Records drawn from a dataset
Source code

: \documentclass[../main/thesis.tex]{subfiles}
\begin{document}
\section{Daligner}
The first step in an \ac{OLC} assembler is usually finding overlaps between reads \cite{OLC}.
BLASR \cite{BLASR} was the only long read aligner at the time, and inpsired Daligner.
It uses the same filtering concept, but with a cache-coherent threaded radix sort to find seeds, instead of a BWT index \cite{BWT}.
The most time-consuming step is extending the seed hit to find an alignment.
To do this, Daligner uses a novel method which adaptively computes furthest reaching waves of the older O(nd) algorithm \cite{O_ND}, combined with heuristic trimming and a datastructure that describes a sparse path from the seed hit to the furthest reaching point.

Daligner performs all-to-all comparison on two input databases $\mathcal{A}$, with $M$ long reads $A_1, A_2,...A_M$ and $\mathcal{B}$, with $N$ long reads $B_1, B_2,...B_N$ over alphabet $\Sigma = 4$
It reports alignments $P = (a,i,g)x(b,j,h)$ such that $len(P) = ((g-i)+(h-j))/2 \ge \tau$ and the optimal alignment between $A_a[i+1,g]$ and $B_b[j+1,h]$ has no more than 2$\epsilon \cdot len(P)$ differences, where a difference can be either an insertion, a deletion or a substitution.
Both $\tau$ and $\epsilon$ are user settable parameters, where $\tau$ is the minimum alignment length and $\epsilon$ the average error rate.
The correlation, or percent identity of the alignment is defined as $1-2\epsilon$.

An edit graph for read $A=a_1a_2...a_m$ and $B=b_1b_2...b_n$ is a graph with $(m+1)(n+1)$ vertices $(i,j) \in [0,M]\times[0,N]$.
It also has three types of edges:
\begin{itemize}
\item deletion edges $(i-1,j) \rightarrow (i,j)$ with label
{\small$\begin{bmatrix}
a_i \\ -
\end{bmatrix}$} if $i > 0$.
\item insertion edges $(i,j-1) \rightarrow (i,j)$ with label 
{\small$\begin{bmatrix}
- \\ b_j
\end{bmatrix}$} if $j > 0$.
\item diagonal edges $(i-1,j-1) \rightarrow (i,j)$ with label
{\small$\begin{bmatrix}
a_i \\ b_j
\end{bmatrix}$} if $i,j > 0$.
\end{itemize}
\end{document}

TASK DETAILS: Look through the data above. Each line containing the word "between" needs to be copied.

OUTPUT:
The first step in an \ac{OLC} assembler is usually finding overlaps between reads \cite{OLC}.
It reports alignments $P = (a,i,g)x(b,j,h)$ such that $len(P) = ((g-i)+(h-j))/2 \ge \tau$ and the optimal alignment between $A_a[i+1,g]$ and $B_b[j+1,h]$ has no more than 2$\epsilon \cdot len(P)$ differences, where a difference can be either an insertion, a deletion or a substitution.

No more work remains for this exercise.